**WHAT THIS TASK INVOLVES**
The reply must contain exactly the lines below from the one with "# Activate this widget? true/false" down to the one with "Add parallax params", both included, and nothing more; please omit the pictures.
##### DATA SHOWN #####
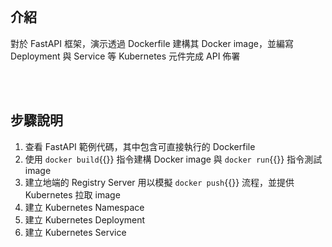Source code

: 

<br>


## 介紹

對於 FastAPI 框架，演示透過 Dockerfile 建構其 Docker image，並編寫 Deployment 與 Service 等 Kubernetes 元件完成 API 佈署


<br>


<br>


## 步驟說明

1. 查看 FastAPI 範例代碼，其中包含可直接執行的 Dockerfile
2. 使用 `docker build`{{}} 指令建構 Docker image 與 `docker run`{{}} 指令測試 image
3. 建立地端的 Registry Server 用以模擬 `docker push`{{}} 流程，並提供 Kubernetes 拉取 image
4. 建立 Kubernetes Namespace
5. 建立 Kubernetes Deployment
6. 建立 Kubernetes Service


<br>

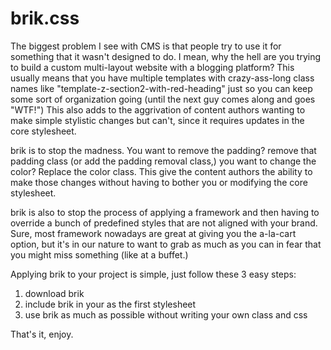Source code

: brik.css
==

The biggest problem I see with CMS is that people try to use it for something that it wasn't designed to do. I mean, why the hell are you trying to build a custom multi-layout website with a blogging platform? This usually means that you have multiple templates with crazy-ass-long class names like "template-z-section2-with-red-heading" just so you can keep some sort of organization going (until the next guy comes along and goes "WTF!") This also adds to the aggrivation of content authors wanting to make simple stylistic changes but can't, since it requires updates in the core stylesheet.

brik is to stop the madness. You want to remove the padding? remove that padding class (or add the padding removal class,) you want to change the color? Replace the color class. This give the content authors the ability to make those changes without having to bother you or modifying the core stylesheet.

brik is also to stop the process of applying a framework and then having to override a bunch of predefined styles that are not aligned with your brand. Sure, most framework nowadays are great at giving you the a-la-cart option, but it's in our nature to want to grab as much as you can in fear that you might miss something (like at a buffet.)

Applying brik to your project is simple, just follow these 3 easy steps:

1. download brik
2. include brik in your <head> as the first stylesheet
3. use brik as much as possible without writing your own class and css

That's it, enjoy.
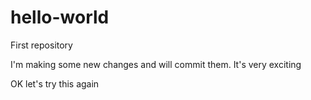 # hello-world
First repository

I'm making some new changes and will commit them. It's very exciting

OK let's try this again
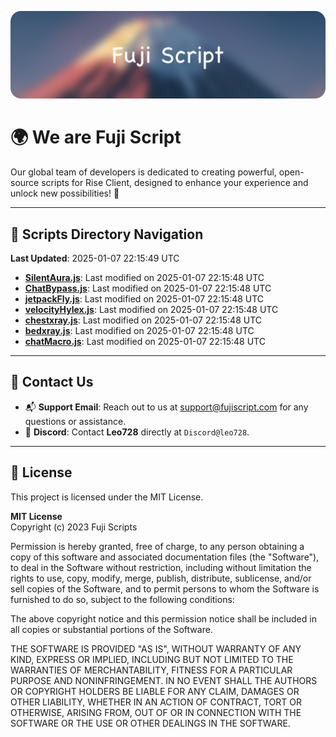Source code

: ![Banner](.github/b.webp)

# 🌍 **We are Fuji Script**

Our global team of developers is dedicated to creating powerful, open-source scripts for Rise Client, designed to enhance your experience and unlock new possibilities! 🌟

---
<!-- SCRIPTS_NAVIGATION_START -->
## 📂 **Scripts Directory Navigation**

**Last Updated**: 2025-01-07 22:15:49 UTC

- **[SilentAura.js](scripts/SilentAura.js)**: Last modified on 2025-01-07 22:15:48 UTC
- **[ChatBypass.js](scripts/ChatBypass.js)**: Last modified on 2025-01-07 22:15:48 UTC
- **[jetpackFly.js](scripts/jetpackFly.js)**: Last modified on 2025-01-07 22:15:48 UTC
- **[velocityHylex.js](scripts/velocityHylex.js)**: Last modified on 2025-01-07 22:15:48 UTC
- **[chestxray.js](scripts/chestxray.js)**: Last modified on 2025-01-07 22:15:48 UTC
- **[bedxray.js](scripts/bedxray.js)**: Last modified on 2025-01-07 22:15:48 UTC
- **[chatMacro.js](scripts/chatMacro.js)**: Last modified on 2025-01-07 22:15:48 UTC

<!-- SCRIPTS_NAVIGATION_END -->

---

## 💬 **Contact Us**  
- 📬 **Support Email**: Reach out to us at [support@fujiscript.com](mailto:support@fujiscript.com) for any questions or assistance.  
- 💬 **Discord**: Contact **Leo728** directly at `Discord@leo728`.

---

## 📜 **License**

This project is licensed under the MIT License.  

**MIT License**  
Copyright (c) 2023 Fuji Scripts  

Permission is hereby granted, free of charge, to any person obtaining a copy of this software and associated documentation files (the "Software"), to deal in the Software without restriction, including without limitation the rights to use, copy, modify, merge, publish, distribute, sublicense, and/or sell copies of the Software, and to permit persons to whom the Software is furnished to do so, subject to the following conditions:  

The above copyright notice and this permission notice shall be included in all copies or substantial portions of the Software.  

THE SOFTWARE IS PROVIDED "AS IS", WITHOUT WARRANTY OF ANY KIND, EXPRESS OR IMPLIED, INCLUDING BUT NOT LIMITED TO THE WARRANTIES OF MERCHANTABILITY, FITNESS FOR A PARTICULAR PURPOSE AND NONINFRINGEMENT. IN NO EVENT SHALL THE AUTHORS OR COPYRIGHT HOLDERS BE LIABLE FOR ANY CLAIM, DAMAGES OR OTHER LIABILITY, WHETHER IN AN ACTION OF CONTRACT, TORT OR OTHERWISE, ARISING FROM, OUT OF OR IN CONNECTION WITH THE SOFTWARE OR THE USE OR OTHER DEALINGS IN THE SOFTWARE.  
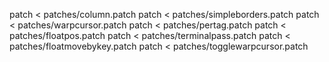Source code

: patch < patches/column.patch
patch < patches/simpleborders.patch
patch < patches/warpcursor.patch
patch < patches/pertag.patch
patch < patches/floatpos.patch
patch < patches/terminalpass.patch
patch < patches/floatmovebykey.patch
patch < patches/togglewarpcursor.patch
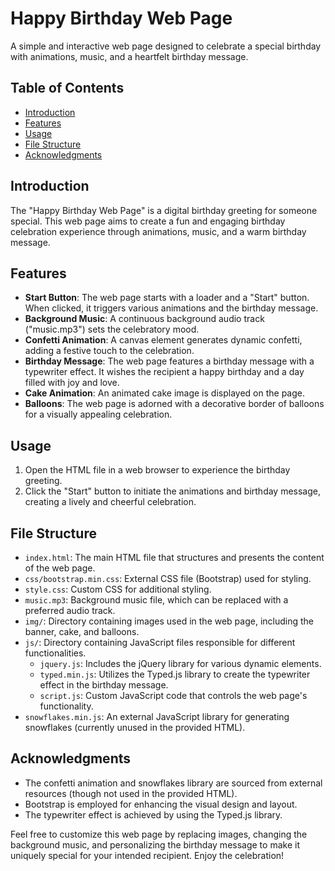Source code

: # Happy Birthday Web Page

A simple and interactive web page designed to celebrate a special birthday with animations, music, and a heartfelt birthday message.

## Table of Contents
- [Introduction](#introduction)
- [Features](#features)
- [Usage](#usage)
- [File Structure](#file-structure)
- [Acknowledgments](#acknowledgments)

## Introduction

The "Happy Birthday Web Page" is a digital birthday greeting for someone special. This web page aims to create a fun and engaging birthday celebration experience through animations, music, and a warm birthday message.

## Features

- **Start Button**: The web page starts with a loader and a "Start" button. When clicked, it triggers various animations and the birthday message.
- **Background Music**: A continuous background audio track ("music.mp3") sets the celebratory mood.
- **Confetti Animation**: A canvas element generates dynamic confetti, adding a festive touch to the celebration.
- **Birthday Message**: The web page features a birthday message with a typewriter effect. It wishes the recipient a happy birthday and a day filled with joy and love.
- **Cake Animation**: An animated cake image is displayed on the page.
- **Balloons**: The web page is adorned with a decorative border of balloons for a visually appealing celebration.

## Usage

1. Open the HTML file in a web browser to experience the birthday greeting.
2. Click the "Start" button to initiate the animations and birthday message, creating a lively and cheerful celebration.

## File Structure

- `index.html`: The main HTML file that structures and presents the content of the web page.
- `css/bootstrap.min.css`: External CSS file (Bootstrap) used for styling.
- `style.css`: Custom CSS for additional styling.
- `music.mp3`: Background music file, which can be replaced with a preferred audio track.
- `img/`: Directory containing images used in the web page, including the banner, cake, and balloons.
- `js/`: Directory containing JavaScript files responsible for different functionalities.
  - `jquery.js`: Includes the jQuery library for various dynamic elements.
  - `typed.min.js`: Utilizes the Typed.js library to create the typewriter effect in the birthday message.
  - `script.js`: Custom JavaScript code that controls the web page's functionality.
- `snowflakes.min.js`: An external JavaScript library for generating snowflakes (currently unused in the provided HTML).

## Acknowledgments

- The confetti animation and snowflakes library are sourced from external resources (though not used in the provided HTML).
- Bootstrap is employed for enhancing the visual design and layout.
- The typewriter effect is achieved by using the Typed.js library.

Feel free to customize this web page by replacing images, changing the background music, and personalizing the birthday message to make it uniquely special for your intended recipient. Enjoy the celebration!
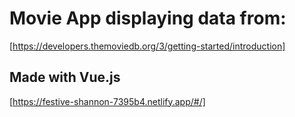 # Movie App displaying data from:
[https://developers.themoviedb.org/3/getting-started/introduction]

## Made with Vue.js
[https://festive-shannon-7395b4.netlify.app/#/]

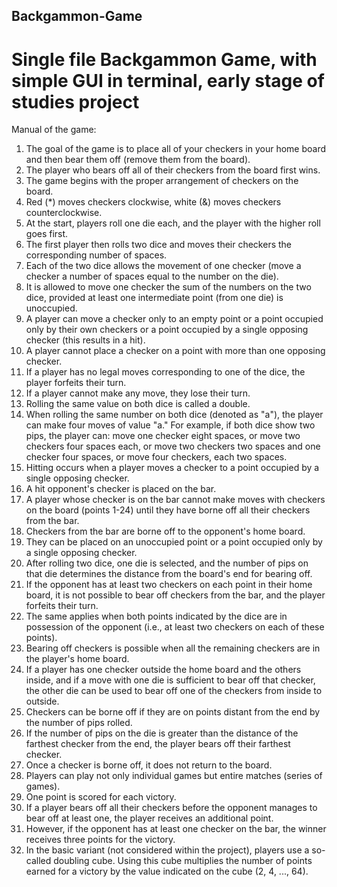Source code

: ## Backgammon-Game
# Single file Backgammon Game, with simple GUI in terminal, early stage of studies project
Manual of the game:
1. The goal of the game is to place all of your checkers in your home board and then bear them off (remove them from the board).
2. The player who bears off all of their checkers from the board first wins.
3. The game begins with the proper arrangement of checkers on the board.
4. Red (*) moves checkers clockwise, white (&) moves checkers counterclockwise.
5. At the start, players roll one die each, and the player with the higher roll goes first.
6. The first player then rolls two dice and moves their checkers the corresponding number of spaces.
7. Each of the two dice allows the movement of one checker (move a checker a number of spaces equal to the number on the die).
8. It is allowed to move one checker the sum of the numbers on the two dice, provided at least one intermediate point (from one die) is unoccupied.
9. A player can move a checker only to an empty point or a point occupied only by their own checkers or a point occupied by a single opposing checker (this results in a hit).
10. A player cannot place a checker on a point with more than one opposing checker.
11. If a player has no legal moves corresponding to one of the dice, the player forfeits their turn.
12. If a player cannot make any move, they lose their turn.
13. Rolling the same value on both dice is called a double.
14. When rolling the same number on both dice (denoted as "a"), the player can make four moves of value "a."
    For example, if both dice show two pips, the player can: move one checker eight spaces, or move two checkers four spaces each, or move two checkers two spaces and one checker four spaces, or move four checkers, each two spaces.
15. Hitting occurs when a player moves a checker to a point occupied by a single opposing checker.
16. A hit opponent's checker is placed on the bar.
17. A player whose checker is on the bar cannot make moves with checkers on the board (points 1-24) until they have borne off all their checkers from the bar.
18. Checkers from the bar are borne off to the opponent's home board.
19. They can be placed on an unoccupied point or a point occupied only by a single opposing checker.
20. After rolling two dice, one die is selected, and the number of pips on that die determines the distance from the board's end for bearing off.
21. If the opponent has at least two checkers on each point in their home board, it is not possible to bear off checkers from the bar, and the player forfeits their turn.
22. The same applies when both points indicated by the dice are in possession of the opponent (i.e., at least two checkers on each of these points).
23. Bearing off checkers is possible when all the remaining checkers are in the player's home board.
24. If a player has one checker outside the home board and the others inside, and if a move with one die is sufficient to bear off that checker, the other die can be used to bear off one of the checkers from inside to outside.
25. Checkers can be borne off if they are on points distant from the end by the number of pips rolled.
26. If the number of pips on the die is greater than the distance of the farthest checker from the end, the player bears off their farthest checker.
27. Once a checker is borne off, it does not return to the board.
28. Players can play not only individual games but entire matches (series of games).
29. One point is scored for each victory.
30. If a player bears off all their checkers before the opponent manages to bear off at least one, the player receives an additional point.
31. However, if the opponent has at least one checker on the bar, the winner receives three points for the victory.
32. In the basic variant (not considered within the project), players use a so-called doubling cube. Using this cube multiplies the number of points earned for a victory by the value indicated on the cube (2, 4, ..., 64).
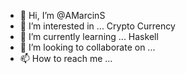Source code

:- 👋 Hi, I’m @AMarcinS
- 👀 I’m interested in ... Crypto Currency 
- 🌱 I’m currently learning ... Haskell
- 💞️ I’m looking to collaborate on ... 
- 📫 How to reach me ...

<!---
AMarcinS/AMarcinS is a ✨ special ✨ repository because its `README.md` (this file) appears on your GitHub profile.
You can click the Preview link to take a look at your changes.
--->
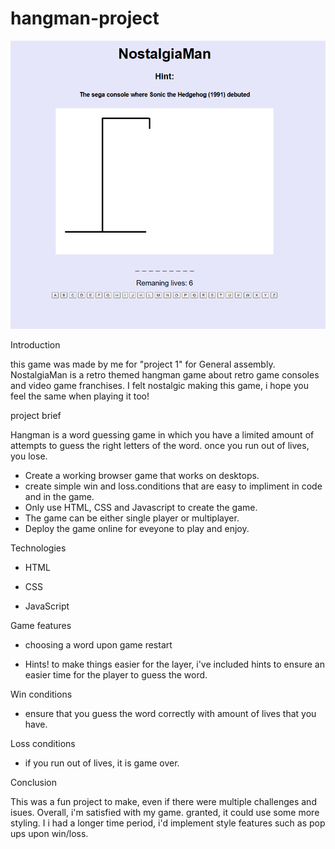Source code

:# hangman-project
![alt text](image.png)



Introduction

this game was made by me for "project 1" for General assembly. NostalgiaMan is a retro themed hangman game about retro game consoles and video game franchises. I felt nostalgic making this game, i hope you feel the same when playing it too!



project brief 

Hangman is a word guessing game in which you have a limited amount of attempts to guess the right letters of the word. once you run out of lives, you lose.

- Create a working browser game that works on desktops.
- create simple win and loss.conditions that are easy to impliment in code and in the game.
- Only use HTML, CSS and Javascript to create the game.
- The game can be either single player or multiplayer.
- Deploy the game online for eveyone to play and enjoy.




Technologies

- HTML

- CSS

- JavaScript 



Game features

- choosing a word upon game restart


- Hints!
to make things easier for the layer, i've included hints to ensure an easier time for the player to guess the word.

Win conditions
 - ensure that you guess the word correctly with amount of lives that you have.

 Loss conditions 

- if you run out of lives, it is game over.


Conclusion 

This was a fun project to make, even if there were multiple challenges and isues. Overall, i'm satisfied with my game. granted, it could use some more styling. I i had a longer time period, i'd implement style features such as pop ups upon win/loss.

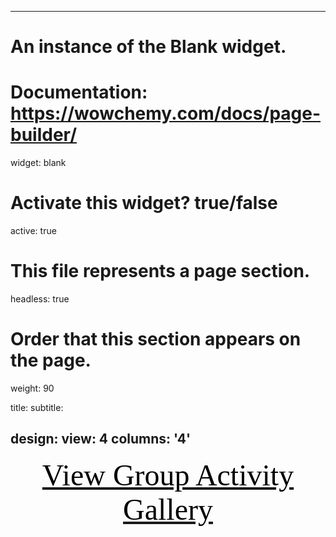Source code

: 
---
# An instance of the Blank widget.
# Documentation: https://wowchemy.com/docs/page-builder/
widget: blank

# Activate this widget? true/false
active: true

# This file represents a page section.
headless: true

# Order that this section appears on the page.
weight: 90

title: 
subtitle:


design:
  view: 4
  columns: '4'
---





<a href="../gallery/"><div align='center' ><font size='70'><font color="Black"><div style="font-family:Times New Roman;">View Group Activity Gallery</div></font><font color="red"></div></a>



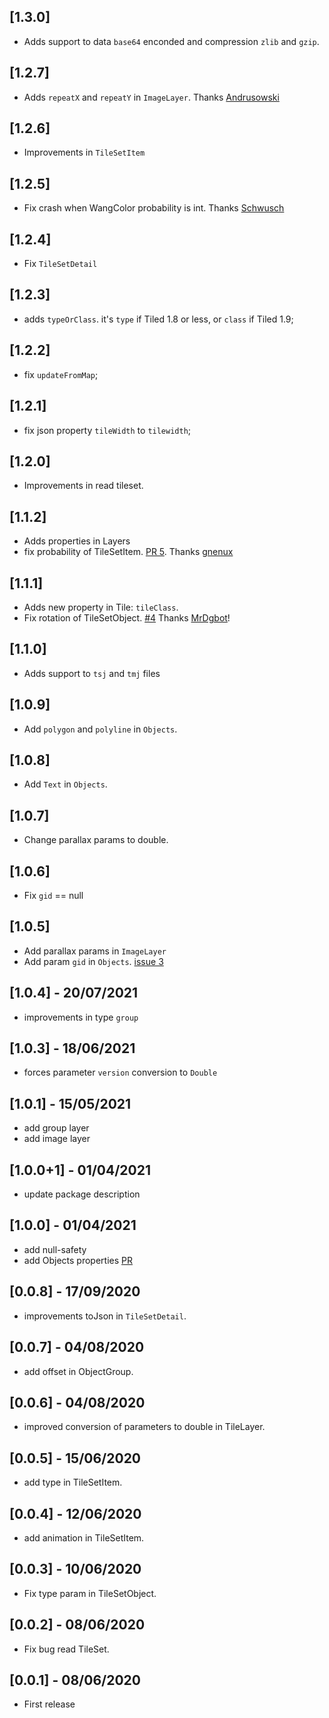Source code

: ## [1.3.0]
* Adds support to data `base64` enconded and compression `zlib` and `gzip`.

## [1.2.7]
* Adds `repeatX` and `repeatY` in `ImageLayer`. Thanks [Andrusowski](https://github.com/Andrusowski)

## [1.2.6]
* Improvements in `TileSetItem`

## [1.2.5]
* Fix crash when WangColor probability is int. Thanks [Schwusch](https://github.com/Schwusch)

## [1.2.4]
* Fix `TileSetDetail`

## [1.2.3]
* adds `typeOrClass`. it's `type` if Tiled 1.8 or less, or `class` if Tiled 1.9;

## [1.2.2]
* fix `updateFromMap`;

## [1.2.1]
* fix json property `tileWidth` to `tilewidth`;

## [1.2.0]
* Improvements in read tileset.

## [1.1.2]
* Adds properties in Layers
* fix probability of TileSetItem. [PR 5](https://github.com/RafaelBarbosatec/tiled_json_reader/pull/5). Thanks [gnenux](https://github.com/gnenux)

## [1.1.1]
* Adds new property in Tile: `tileClass`.
* Fix rotation of TileSetObject. [#4](https://github.com/RafaelBarbosatec/tiled_json_reader/pull/4) Thanks [MrDgbot](https://github.com/MrDgbot)!

## [1.1.0]
* Adds support to `tsj` and `tmj` files

## [1.0.9]
* Add `polygon` and `polyline` in `Objects`.

## [1.0.8]
* Add `Text` in `Objects`.

## [1.0.7]
* Change parallax params to double.

## [1.0.6]
* Fix `gid` == null

## [1.0.5]
* Add parallax params in `ImageLayer`
* Add param `gid` in `Objects`. [issue 3](https://github.com/RafaelBarbosatec/tiled_json_reader/issues/3)

## [1.0.4] - 20/07/2021
* improvements in type `group`

## [1.0.3] - 18/06/2021
* forces parameter `version` conversion to `Double`

## [1.0.1] - 15/05/2021
* add group layer
* add image layer

## [1.0.0+1] - 01/04/2021
* update package description

## [1.0.0] - 01/04/2021
* add null-safety
* add Objects properties [PR](https://github.com/RafaelBarbosatec/tiled_json_reader/pull/2)

## [0.0.8] - 17/09/2020
* improvements toJson in `TileSetDetail`.

## [0.0.7] - 04/08/2020
* add offset in ObjectGroup.

## [0.0.6] - 04/08/2020
* improved conversion of parameters to double in TileLayer.

## [0.0.5] - 15/06/2020
* add type in TileSetItem.

## [0.0.4] - 12/06/2020
* add animation in TileSetItem.

## [0.0.3] - 10/06/2020
* Fix type param in TileSetObject.

## [0.0.2] - 08/06/2020
* Fix bug read TileSet.

## [0.0.1] - 08/06/2020
* First release

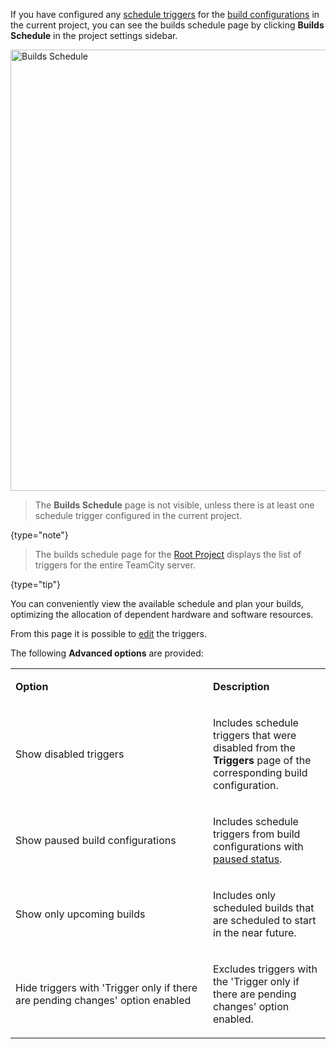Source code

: [//]: # (title: Builds Schedule)
[//]: # (auxiliary-id: Builds Schedule)

If you have configured any [schedule triggers](configuring-schedule-triggers.md) for the [build configurations](managing-builds.md) in the current project, you can see the builds schedule page by clicking **Builds Schedule** in the project settings sidebar.

<img src="dk-builds-schedule.png" width="706" alt="Builds Schedule"/>

> The **Builds Schedule** page is not visible, unless there is at least one schedule trigger configured in the current project.
> 
{type="note"}

> The builds schedule page for the [Root Project](project.md#Root+Project) displays the list of triggers for the entire TeamCity server.
> 
{type="tip"}

You can conveniently view the available schedule and plan your builds, optimizing the allocation of dependent hardware and software resources.

From this page it is possible to [edit](configuring-build-triggers.md) the triggers.

The following **Advanced options** are provided:

<table>
<tr>
<td width="300"><p><b>Option</b></p></td>
<td><p><b>Description</b></p></td>
</tr>

<tr>
<td><p>Show disabled triggers</p></td>
<td><p>Includes schedule triggers that were disabled from the <b>Triggers</b> page of the corresponding build configuration.</p></td>
</tr>

<tr>
<td><p>Show paused build configurations</p></td>
<td><p>Includes schedule triggers from build configurations with <a href="changing-build-configuration-status.md#Pausing+Build+Configuration">paused status</a>.</p></td>
</tr>

<tr>
<td><p>Show only upcoming builds</p></td>
<td><p>Includes only scheduled builds that are scheduled to start in the near future.</p></td>
</tr>

<tr>
<td><p>Hide triggers with 'Trigger only if there are pending changes' option enabled</p></td>
<td><p>Excludes triggers with the 'Trigger only if there are pending changes' option enabled.</p></td>
</tr>

</table>
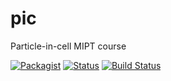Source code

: # pic
Particle-in-cell MIPT course

[![Packagist](https://img.shields.io/packagist/l/doctrine/orm.svg)](https://github.com/heyfaraday/pic/blob/master/LICENSE) 
[![Status](https://img.shields.io/badge/status-dev-ff69b4.svg)]()
[![Build Status](https://travis-ci.org/heyfaraday/pic.svg?branch=master)](https://travis-ci.org/heyfaraday/pic)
#####
**TASK OUTPUT**
# Activate this widget? true/false
active: true

# This file represents a page section.
headless: true

# Order that this section appears on the page.
weight: 90

title: 
subtitle:


design:
  view: 4
  columns: '4'
---





<a href="../gallery/"><div align='center' ><font size='70'><font color="Black"><div style="font-family:Times New Roman;">View Group Activity Gallery</div></font><font color="red"></div></a>



Source code

: ## [1.3.0]
* Adds support to data `base64` enconded and compression `zlib` and `gzip`.

## [1.2.7]
* Adds `repeatX` and `repeatY` in `ImageLayer`. Thanks [Andrusowski](https://github.com/Andrusowski)

## [1.2.6]
* Improvements in `TileSetItem`

## [1.2.5]
* Fix crash when WangColor probability is int. Thanks [Schwusch](https://github.com/Schwusch)

## [1.2.4]
* Fix `TileSetDetail`

## [1.2.3]
* adds `typeOrClass`. it's `type` if Tiled 1.8 or less, or `class` if Tiled 1.9;

## [1.2.2]
* fix `updateFromMap`;

## [1.2.1]
* fix json property `tileWidth` to `tilewidth`;

## [1.2.0]
* Improvements in read tileset.

## [1.1.2]
* Adds properties in Layers
* fix probability of TileSetItem. [PR 5](https://github.com/RafaelBarbosatec/tiled_json_reader/pull/5). Thanks [gnenux](https://github.com/gnenux)

## [1.1.1]
* Adds new property in Tile: `tileClass`.
* Fix rotation of TileSetObject. [#4](https://github.com/RafaelBarbosatec/tiled_json_reader/pull/4) Thanks [MrDgbot](https://github.com/MrDgbot)!

## [1.1.0]
* Adds support to `tsj` and `tmj` files

## [1.0.9]
* Add `polygon` and `polyline` in `Objects`.

## [1.0.8]
* Add `Text` in `Objects`.

## [1.0.7]
* Change parallax params to double.

## [1.0.6]
* Fix `gid` == null

## [1.0.5]
* Add parallax params in `ImageLayer`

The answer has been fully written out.